## WHAT TO DO
How many lines in the data below contain the string "Dashboard"? Answer with the number only.

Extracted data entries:
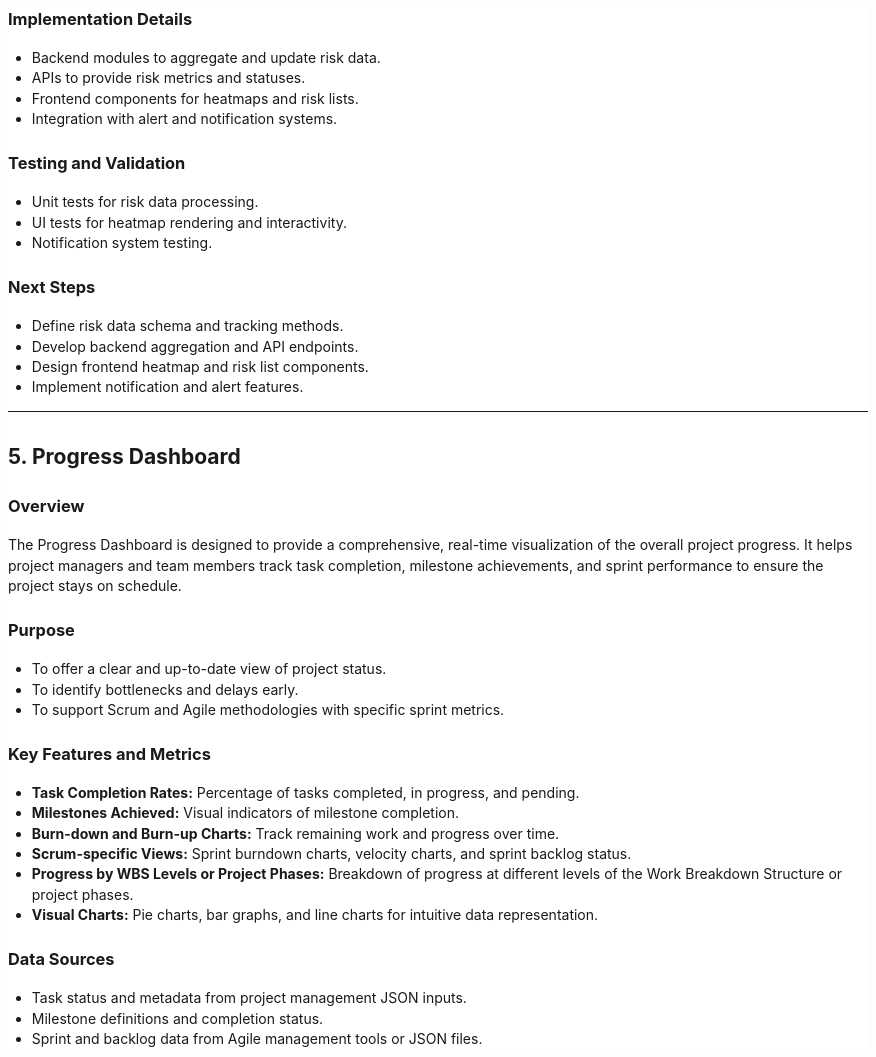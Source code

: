 ### Implementation Details

* Backend modules to aggregate and update risk data.
* APIs to provide risk metrics and statuses.
* Frontend components for heatmaps and risk lists.
* Integration with alert and notification systems.

### Testing and Validation

* Unit tests for risk data processing.
* UI tests for heatmap rendering and interactivity.
* Notification system testing.

### Next Steps

* Define risk data schema and tracking methods.
* Develop backend aggregation and API endpoints.
* Design frontend heatmap and risk list components.
* Implement notification and alert features.

---

## 5. Progress Dashboard

### Overview

The Progress Dashboard is designed to provide a comprehensive, real-time visualization of the overall project progress. It helps project managers and team members track task completion, milestone achievements, and sprint performance to ensure the project stays on schedule.

### Purpose

* To offer a clear and up-to-date view of project status.
* To identify bottlenecks and delays early.
* To support Scrum and Agile methodologies with specific sprint metrics.

### Key Features and Metrics

* **Task Completion Rates:** Percentage of tasks completed, in progress, and pending.
* **Milestones Achieved:** Visual indicators of milestone completion.
* **Burn-down and Burn-up Charts:** Track remaining work and progress over time.
* **Scrum-specific Views:** Sprint burndown charts, velocity charts, and sprint backlog status.
* **Progress by WBS Levels or Project Phases:** Breakdown of progress at different levels of the Work Breakdown Structure or project phases.
* **Visual Charts:** Pie charts, bar graphs, and line charts for intuitive data representation.

### Data Sources

* Task status and metadata from project management JSON inputs.
* Milestone definitions and completion status.
* Sprint and backlog data from Agile management tools or JSON files.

## EXERCISE RESPONSE
2